### Aim of the task
Please return every line of the records below that contains the word "black".

-----

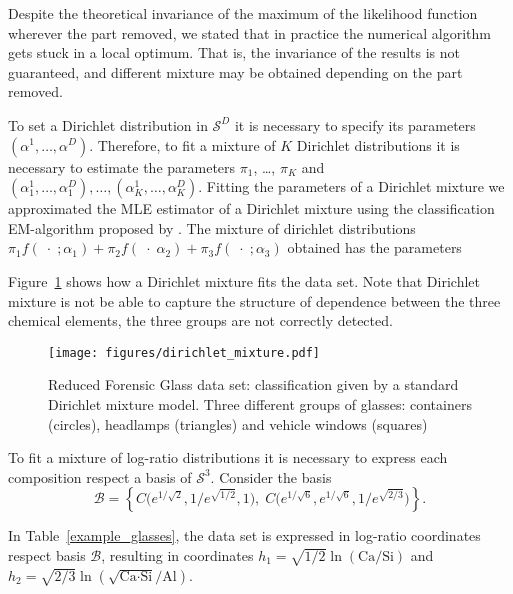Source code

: \documentclass[12pt, a4paper]{article}
\begin{document}
Despite the theoretical invariance of the maximum of the likelihood function wherever the part removed, we stated that in practice the numerical algorithm gets stuck in a local optimum. That is, the invariance of the results is not guaranteed, and different mixture may be obtained depending on the part removed. 

To set a Dirichlet distribution in $\mathcal{S}^D$ it is necessary to specify its parameters $\left( \alpha^1, \dots ,\alpha^D \right)$. Therefore, to fit a mixture of $K$ Dirichlet distributions it is necessary to estimate the parameters $\pi_1$, \dots, $\pi_K$ and $\left( \alpha^1_1, \dots ,\alpha^D_1 \right), \dots, \left( \alpha^1_K, \dots, \alpha^D_K \right)$. Fitting the parameters of a Dirichlet mixture we approximated the MLE estimator of a Dirichlet mixture using the classification EM-algorithm proposed by \cite{celeux1992classification}. The mixture of dirichlet distributions $
\pi_1 f(\;\cdot\; ; \alpha_1) + \pi_2 f(\;\cdot\; \alpha_2) + \pi_3 f(\;\cdot\; ; \alpha_3)
$
obtained has the parameters

{\small  }



Figure~\ref{fig06fittingdirichlet} shows how a Dirichlet mixture fits the data set. Note that Dirichlet mixture is not be able to capture the structure of dependence between the three chemical elements, the three groups are not correctly detected. 

\begin{figure}[htbp]
\centering
\texttt{[image: figures/dirichlet\_mixture.pdf]}
\caption{Reduced Forensic Glass data set: classification given by a standard Dirichlet mixture model. Three different groups of glasses: containers (circles), headlamps (triangles) and vehicle windows (squares)}
\label{fig06fittingdirichlet}
\end{figure}

To fit a mixture of log-ratio distributions it is necessary to express each composition respect a basis of $\mathcal{S}^3$. Consider the basis 
\[
\mathcal{B} = \left\{ C\Big( e^{1/\sqrt{2}}, 1/e^{\sqrt{1/2}}, 1 \Big), \; C\Big( e^{1/\sqrt{6}}, e^{1/\sqrt{6}}, 1/e^{\sqrt{2/3}} \Big) \right\}.
\]

In Table~\ref{example_glasses}, the data set is expressed in log-ratio coordinates respect basis $\mathcal{B}$, resulting in coordinates $h_1 = \sqrt{1/2} \ln(\text{Ca}/\text{Si})$ and $h_2 = \sqrt{2/3} \ln(\sqrt{\text{Ca} \cdot \text{Si}} / \text{Al})$.
\end{document}
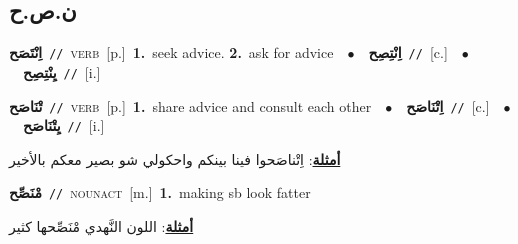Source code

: \documentclass[10pt,a4paper,twoside]{article} %
\begin{document}
\begin{multicols}{2}
\vspace{-3mm}
\subsection*{\color{blue}\foreignlanguage{arabic}{ن.ص.ح}\color{blue}{}} 

{\setlength\topsep{0pt}\textbf{\foreignlanguage{arabic}{اِنْتَصَح}}\ {\color{gray}\texttt{//}\color{black}}\ \textsc{verb}\ [p.]\ \textbf{1.}~seek advice.  \textbf{2.}~ask for advice\ \ $\bullet$\ \ \setlength\topsep{0pt}\textbf{\foreignlanguage{arabic}{اِنْتِصِح}}\ {\color{gray}\texttt{//}\color{black}}\ [c.]\ \ $\bullet$\ \ \setlength\topsep{0pt}\textbf{\foreignlanguage{arabic}{يِنْتِصِح}}\ {\color{gray}\texttt{//}\color{black}}\ [i.]\ } \vspace{2mm}

{\setlength\topsep{0pt}\textbf{\foreignlanguage{arabic}{تْنَاصَح}}\ {\color{gray}\texttt{//}\color{black}}\ \textsc{verb}\ [p.]\ \textbf{1.}~share advice and consult each other\ \ $\bullet$\ \ \setlength\topsep{0pt}\textbf{\foreignlanguage{arabic}{اِتْنَاصَح}}\ {\color{gray}\texttt{//}\color{black}}\ [c.]\ \ $\bullet$\ \ \setlength\topsep{0pt}\textbf{\foreignlanguage{arabic}{يِتْنَاصَح}}\ {\color{gray}\texttt{//}\color{black}}\ [i.]\  \begin{flushright}\color{gray}\foreignlanguage{arabic}{\textbf{\underline{\foreignlanguage{arabic}{أمثلة}}}: اِتْناصَحوا فينا بينكم واحكولي شو بصير معكم بالأخير}\end{flushright}\color{black}} \vspace{2mm}

{\setlength\topsep{0pt}\textbf{\foreignlanguage{arabic}{مْنَصِّح}}\ {\color{gray}\texttt{//}\color{black}}\ \textsc{noun\textunderscore act}\ [m.]\ \textbf{1.}~making sb look fatter\  \begin{flushright}\color{gray}\foreignlanguage{arabic}{\textbf{\underline{\foreignlanguage{arabic}{أمثلة}}}: اللون النَّهدي مْنَصِّحها كثير}\end{flushright}\color{black}} \vspace{2mm}


\end{multicols}
\end{document}
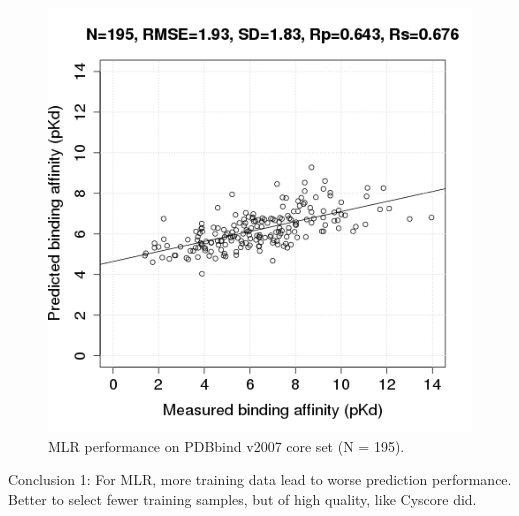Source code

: \documentclass[journal=jacsat,manuscript=article]{achemso}
\begin{document}
\begin{figure}
\endminipage\hfill
{}%
\includegraphics[width=1.4\linewidth,natwidth=480,natheight=480]{../rfcyscore/x4/mlr/trn-2280-tst-195-yp.png}
\endminipage
\caption{MLR performance on PDBbind v2007 core set (N = 195).}
\label{fig:mlr-tst-195}
\end{figure}

Conclusion 1: For MLR, more training data lead to worse prediction performance. Better to select fewer training samples, but of high quality, like Cyscore did.
\end{document}
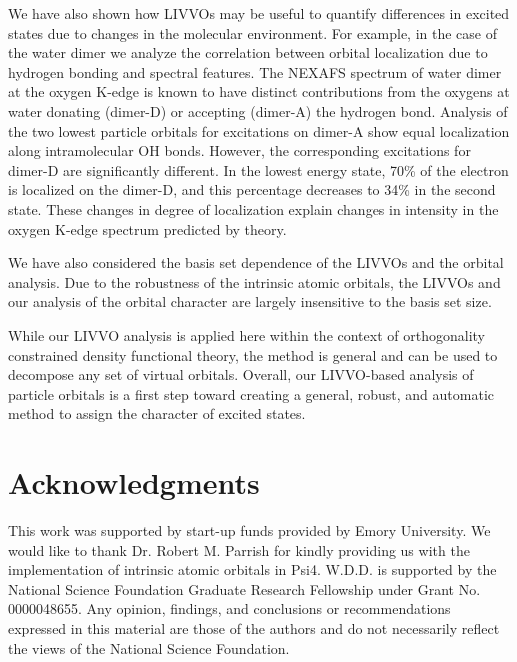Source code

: \documentclass{article}
\begin{document}
We have also shown how LIVVOs may be useful to quantify differences in excited states due to changes in the molecular environment.
For example, in the case of the water dimer we analyze the correlation between orbital localization due to hydrogen bonding and spectral features.
The NEXAFS spectrum of water dimer at the oxygen K-edge is known to have distinct contributions from the oxygens at water donating (dimer-D) or accepting (dimer-A) the hydrogen bond. 
Analysis of the two lowest particle orbitals for excitations on dimer-A show equal localization along intramolecular OH bonds.
However, the corresponding excitations for dimer-D are significantly different.
In the lowest energy state, 70\% of the electron is localized on the dimer-D, and this percentage decreases to 34\% in the second state.
These changes in degree of localization explain changes in intensity in the oxygen K-edge spectrum predicted by theory.

We have also considered the basis set dependence of the LIVVOs and the orbital analysis. Due to the robustness of the intrinsic atomic orbitals, the LIVVOs and our analysis of the orbital character are largely insensitive to the basis set size.

While our LIVVO analysis is applied here within the context of orthogonality constrained density functional theory, the method is general and can be used to decompose any set of virtual orbitals.
Overall, our LIVVO-based analysis of particle orbitals is a first step toward creating a general, robust, and automatic method to assign the character of excited states.

\newpage

\section*{Acknowledgments}
This work was supported by start-up funds provided by Emory University.
We would like to thank  Dr. Robert M. Parrish for kindly providing us with the implementation of intrinsic atomic orbitals in Psi4.
W.D.D. is supported by the National Science Foundation Graduate Research Fellowship under Grant No. 0000048655. Any opinion, findings, and conclusions or recommendations expressed in this material are those of the authors and do not necessarily reflect the views of the National Science Foundation.


{\footnotesize


}
\end{document}
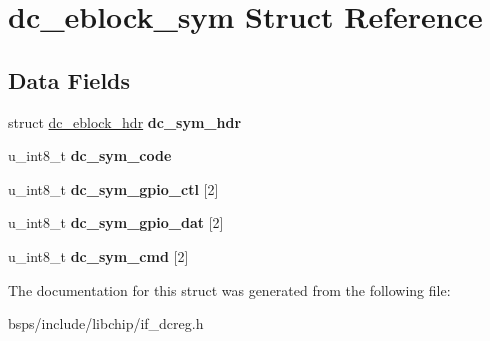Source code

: \hypertarget{structdc__eblock__sym}{}\section{dc\+\_\+eblock\+\_\+sym Struct Reference}
\label{structdc__eblock__sym}
\subsection*{Data Fields}
\begin{DoxyCompactItemize}
\item 
\mbox{\label{structdc__eblock__sym_ae3b6494e161a81c3dda05643b6db0456}} 
struct \mbox{\hyperlink{structdc__eblock__hdr}{dc\+\_\+eblock\+\_\+hdr}} {\bfseries dc\+\_\+sym\+\_\+hdr}
\item 
\mbox{\label{structdc__eblock__sym_a34c13268581f20b43cb90f8e2b16d433}} 
u\+\_\+int8\+\_\+t {\bfseries dc\+\_\+sym\+\_\+code}
\item 
\mbox{\label{structdc__eblock__sym_adb31e36930c53e66fa5308b2e2163fda}} 
u\+\_\+int8\+\_\+t {\bfseries dc\+\_\+sym\+\_\+gpio\+\_\+ctl} \mbox{[}2\mbox{]}
\item 
\mbox{\label{structdc__eblock__sym_ad8242f381496bff557ce4d49e2981ac1}} 
u\+\_\+int8\+\_\+t {\bfseries dc\+\_\+sym\+\_\+gpio\+\_\+dat} \mbox{[}2\mbox{]}
\item 
\mbox{\label{structdc__eblock__sym_a90181a3e595e4af303d6d43816c7d58e}} 
u\+\_\+int8\+\_\+t {\bfseries dc\+\_\+sym\+\_\+cmd} \mbox{[}2\mbox{]}
\end{DoxyCompactItemize}


The documentation for this struct was generated from the following file\+:\begin{DoxyCompactItemize}
\item 
bsps/include/libchip/if\+\_\+dcreg.\+h\end{DoxyCompactItemize}
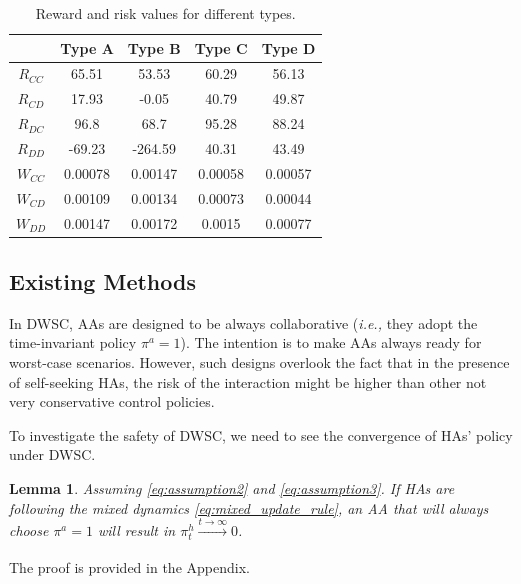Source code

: \documentclass[letterpaper]{article} %
\newcommand{\ie}{\textit{i.e., }}
\newtheorem{lemma}{Lemma}
\begin{document}
\begin{table}[h]
  \begin{center}
    \begin{tabular}{c|c|c|c|c}
      & Type A & Type B & Type C & Type D \\
      \hline
      $R_{CC}$ & 65.51 & 53.53 & 60.29 & 56.13 \\\hline
      $R_{CD}$ & 17.93 & -0.05 & 40.79 & 49.87 \\\hline
      $R_{DC}$ & 96.8 & 68.7 & 95.28 & 88.24\\\hline
      $R_{DD}$ & -69.23 & -264.59 & 40.31 & 43.49 \\\hline
      $W_{CC}$ & 0.00078 & 0.00147 & 0.00058 & 0.00057 \\\hline
      $W_{CD}$ & 0.00109 & 0.00134 & 0.00073 & 0.00044 \\\hline
      $W_{DD}$ & 0.00147 & 0.00172 & 0.0015 & 0.00077
    \end{tabular}
    \caption{Reward and risk values for different types.}
    \label{tab:all_params}
  \end{center}
\end{table}

\subsection{Existing Methods}
In DWSC, AAs are designed to be always collaborative (\ie they adopt the time-invariant policy $\pi^a = 1$). The intention is to make AAs always ready for worst-case scenarios. However, such designs overlook the fact that in the presence of self-seeking HAs, the risk of the interaction might be higher than other not very conservative control policies.

To investigate the safety of DWSC, we need to see the convergence of HAs' policy under DWSC.
\begin{lemma}
\label{lem:dwsc_not_safe}
Assuming \eqref{eq:assumption2} and \eqref{eq:assumption3}. If HAs are following the mixed dynamics \eqref{eq:mixed_update_rule}, an AA that will always choose $\pi^a = 1$  will result in $\pi^h_t \xrightarrow[]{t\rightarrow\infty} 0$.
\end{lemma}
The proof is provided in the Appendix.
\end{document}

-----

### The answer
{\setlength\topsep{0pt}\textbf{\foreignlanguage{arabic}{اِنْتَصَح}}\ {\color{gray}\texttt{//}\color{black}}\ \textsc{verb}\ [p.]\ \textbf{1.}~seek advice.  \textbf{2.}~ask for advice\ \ $\bullet$\ \ \setlength\topsep{0pt}\textbf{\foreignlanguage{arabic}{اِنْتِصِح}}\ {\color{gray}\texttt{//}\color{black}}\ [c.]\ \ $\bullet$\ \ \setlength\topsep{0pt}\textbf{\foreignlanguage{arabic}{يِنْتِصِح}}\ {\color{gray}\texttt{//}\color{black}}\ [i.]\ } \vspace{2mm}
{\setlength\topsep{0pt}\textbf{\foreignlanguage{arabic}{تْنَاصَح}}\ {\color{gray}\texttt{//}\color{black}}\ \textsc{verb}\ [p.]\ \textbf{1.}~share advice and consult each other\ \ $\bullet$\ \ \setlength\topsep{0pt}\textbf{\foreignlanguage{arabic}{اِتْنَاصَح}}\ {\color{gray}\texttt{//}\color{black}}\ [c.]\ \ $\bullet$\ \ \setlength\topsep{0pt}\textbf{\foreignlanguage{arabic}{يِتْنَاصَح}}\ {\color{gray}\texttt{//}\color{black}}\ [i.]\  \begin{flushright}\color{gray}\foreignlanguage{arabic}{\textbf{\underline{\foreignlanguage{arabic}{أمثلة}}}: اِتْناصَحوا فينا بينكم واحكولي شو بصير معكم بالأخير}\end{flushright}\color{black}} \vspace{2mm}
{\setlength\topsep{0pt}\textbf{\foreignlanguage{arabic}{مْنَصِّح}}\ {\color{gray}\texttt{//}\color{black}}\ \textsc{noun\textunderscore act}\ [m.]\ \textbf{1.}~making sb look fatter\  \begin{flushright}\color{gray}\foreignlanguage{arabic}{\textbf{\underline{\foreignlanguage{arabic}{أمثلة}}}: اللون النَّهدي مْنَصِّحها كثير}\end{flushright}\color{black}} \vspace{2mm}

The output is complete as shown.